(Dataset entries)
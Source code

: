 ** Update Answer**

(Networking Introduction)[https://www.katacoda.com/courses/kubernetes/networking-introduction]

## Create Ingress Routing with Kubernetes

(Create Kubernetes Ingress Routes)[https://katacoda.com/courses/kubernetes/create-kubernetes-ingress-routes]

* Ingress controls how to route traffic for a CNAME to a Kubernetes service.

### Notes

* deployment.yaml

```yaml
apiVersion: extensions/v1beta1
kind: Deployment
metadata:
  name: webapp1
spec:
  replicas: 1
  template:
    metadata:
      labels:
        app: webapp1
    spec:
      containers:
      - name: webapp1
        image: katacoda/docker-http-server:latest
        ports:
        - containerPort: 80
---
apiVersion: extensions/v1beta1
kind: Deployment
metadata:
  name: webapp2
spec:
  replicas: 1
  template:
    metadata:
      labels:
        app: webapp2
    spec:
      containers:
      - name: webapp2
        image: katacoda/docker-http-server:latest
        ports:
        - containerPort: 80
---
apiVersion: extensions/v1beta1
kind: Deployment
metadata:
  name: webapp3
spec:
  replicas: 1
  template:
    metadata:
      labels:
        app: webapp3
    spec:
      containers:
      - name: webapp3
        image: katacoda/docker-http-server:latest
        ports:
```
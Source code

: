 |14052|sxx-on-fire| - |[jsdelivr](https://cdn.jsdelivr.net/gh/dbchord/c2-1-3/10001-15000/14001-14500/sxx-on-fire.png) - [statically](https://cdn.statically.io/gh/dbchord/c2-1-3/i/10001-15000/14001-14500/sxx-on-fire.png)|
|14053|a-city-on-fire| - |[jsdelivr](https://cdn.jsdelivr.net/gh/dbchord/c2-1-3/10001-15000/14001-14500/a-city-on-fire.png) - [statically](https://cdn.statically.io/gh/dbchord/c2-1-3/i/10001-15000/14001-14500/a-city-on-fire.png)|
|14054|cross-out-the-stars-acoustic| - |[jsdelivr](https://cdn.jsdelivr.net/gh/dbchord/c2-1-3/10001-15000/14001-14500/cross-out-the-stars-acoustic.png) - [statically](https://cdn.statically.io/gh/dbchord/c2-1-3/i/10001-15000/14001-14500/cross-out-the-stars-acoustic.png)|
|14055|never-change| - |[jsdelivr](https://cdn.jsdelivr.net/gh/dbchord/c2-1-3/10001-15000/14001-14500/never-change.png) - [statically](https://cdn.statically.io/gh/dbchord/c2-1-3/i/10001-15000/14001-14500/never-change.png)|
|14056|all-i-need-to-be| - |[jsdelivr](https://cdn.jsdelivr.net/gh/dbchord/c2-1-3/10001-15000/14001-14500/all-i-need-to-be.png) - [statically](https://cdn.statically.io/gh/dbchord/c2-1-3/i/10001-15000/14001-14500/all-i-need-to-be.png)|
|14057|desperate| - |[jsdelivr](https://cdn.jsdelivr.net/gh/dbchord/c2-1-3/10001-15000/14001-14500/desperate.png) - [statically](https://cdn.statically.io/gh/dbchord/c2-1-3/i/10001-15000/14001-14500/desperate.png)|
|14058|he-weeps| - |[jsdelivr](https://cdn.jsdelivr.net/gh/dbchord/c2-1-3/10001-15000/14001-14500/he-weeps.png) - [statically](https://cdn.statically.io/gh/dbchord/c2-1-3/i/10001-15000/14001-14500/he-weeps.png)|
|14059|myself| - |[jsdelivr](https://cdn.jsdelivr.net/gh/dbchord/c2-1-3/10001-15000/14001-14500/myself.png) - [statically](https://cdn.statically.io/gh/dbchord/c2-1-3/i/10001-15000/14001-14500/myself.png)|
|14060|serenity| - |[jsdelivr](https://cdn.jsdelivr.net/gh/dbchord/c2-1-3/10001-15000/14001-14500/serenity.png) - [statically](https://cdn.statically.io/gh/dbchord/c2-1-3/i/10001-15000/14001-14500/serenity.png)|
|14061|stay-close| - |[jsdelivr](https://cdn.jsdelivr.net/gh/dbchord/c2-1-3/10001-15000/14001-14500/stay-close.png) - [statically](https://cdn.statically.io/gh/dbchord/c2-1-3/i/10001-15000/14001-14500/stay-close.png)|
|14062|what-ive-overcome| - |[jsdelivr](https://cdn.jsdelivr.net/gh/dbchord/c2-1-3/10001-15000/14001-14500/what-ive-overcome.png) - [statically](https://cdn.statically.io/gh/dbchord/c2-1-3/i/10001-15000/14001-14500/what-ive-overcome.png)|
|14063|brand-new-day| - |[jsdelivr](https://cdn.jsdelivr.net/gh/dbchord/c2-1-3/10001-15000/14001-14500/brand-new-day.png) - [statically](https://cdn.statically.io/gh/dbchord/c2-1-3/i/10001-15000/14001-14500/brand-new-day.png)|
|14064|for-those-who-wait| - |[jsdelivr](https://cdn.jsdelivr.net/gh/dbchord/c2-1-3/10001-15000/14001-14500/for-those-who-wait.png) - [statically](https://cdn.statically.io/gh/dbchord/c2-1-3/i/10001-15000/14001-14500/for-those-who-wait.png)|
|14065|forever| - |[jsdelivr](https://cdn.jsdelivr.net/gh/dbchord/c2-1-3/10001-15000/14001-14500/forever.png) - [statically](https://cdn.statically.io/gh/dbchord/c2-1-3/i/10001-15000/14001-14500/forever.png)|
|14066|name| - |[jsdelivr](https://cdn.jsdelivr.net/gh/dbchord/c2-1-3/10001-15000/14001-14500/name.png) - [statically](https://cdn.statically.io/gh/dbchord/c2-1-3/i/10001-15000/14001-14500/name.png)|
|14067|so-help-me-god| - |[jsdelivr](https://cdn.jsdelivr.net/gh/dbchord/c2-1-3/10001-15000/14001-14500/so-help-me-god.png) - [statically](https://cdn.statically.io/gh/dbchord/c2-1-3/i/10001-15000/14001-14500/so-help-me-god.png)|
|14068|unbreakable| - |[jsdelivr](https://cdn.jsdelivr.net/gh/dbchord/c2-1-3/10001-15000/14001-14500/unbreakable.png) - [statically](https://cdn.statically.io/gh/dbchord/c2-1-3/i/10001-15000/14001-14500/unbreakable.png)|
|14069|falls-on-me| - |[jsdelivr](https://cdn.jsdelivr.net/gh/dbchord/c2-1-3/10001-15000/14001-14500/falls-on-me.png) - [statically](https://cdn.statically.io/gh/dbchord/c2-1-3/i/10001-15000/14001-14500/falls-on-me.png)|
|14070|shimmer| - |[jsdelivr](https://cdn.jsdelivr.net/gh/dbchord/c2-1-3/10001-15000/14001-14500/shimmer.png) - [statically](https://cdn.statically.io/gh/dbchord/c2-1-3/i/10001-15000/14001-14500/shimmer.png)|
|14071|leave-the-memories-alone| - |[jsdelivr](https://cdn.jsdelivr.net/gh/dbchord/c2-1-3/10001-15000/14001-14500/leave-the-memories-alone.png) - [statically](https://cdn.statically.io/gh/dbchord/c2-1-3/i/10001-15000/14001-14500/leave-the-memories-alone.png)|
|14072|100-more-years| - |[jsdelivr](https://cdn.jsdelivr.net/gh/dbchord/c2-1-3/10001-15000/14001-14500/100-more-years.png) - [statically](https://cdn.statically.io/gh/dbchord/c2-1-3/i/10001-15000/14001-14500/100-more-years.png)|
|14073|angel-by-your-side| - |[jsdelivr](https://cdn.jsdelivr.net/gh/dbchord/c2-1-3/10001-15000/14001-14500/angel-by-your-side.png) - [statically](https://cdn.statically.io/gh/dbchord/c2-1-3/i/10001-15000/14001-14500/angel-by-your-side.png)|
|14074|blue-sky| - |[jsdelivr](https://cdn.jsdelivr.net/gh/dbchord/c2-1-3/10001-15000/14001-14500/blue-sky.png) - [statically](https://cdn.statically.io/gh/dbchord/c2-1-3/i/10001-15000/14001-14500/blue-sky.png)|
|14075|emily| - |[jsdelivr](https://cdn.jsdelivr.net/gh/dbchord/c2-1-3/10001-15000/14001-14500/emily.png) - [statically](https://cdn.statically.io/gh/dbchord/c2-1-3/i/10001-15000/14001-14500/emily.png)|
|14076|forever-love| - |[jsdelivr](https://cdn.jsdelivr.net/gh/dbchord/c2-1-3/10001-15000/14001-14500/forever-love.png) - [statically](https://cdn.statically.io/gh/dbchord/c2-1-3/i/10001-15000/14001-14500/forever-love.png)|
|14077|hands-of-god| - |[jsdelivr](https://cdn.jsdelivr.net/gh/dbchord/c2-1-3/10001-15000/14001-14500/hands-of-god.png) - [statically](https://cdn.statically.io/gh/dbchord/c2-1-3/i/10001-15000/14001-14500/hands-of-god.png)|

● Exercise instructions:
In the records above, find the lines holding "courses". Copy each one.

● Answer area:
(Networking Introduction)[https://www.katacoda.com/courses/kubernetes/networking-introduction]
(Create Kubernetes Ingress Routes)[https://katacoda.com/courses/kubernetes/create-kubernetes-ingress-routes]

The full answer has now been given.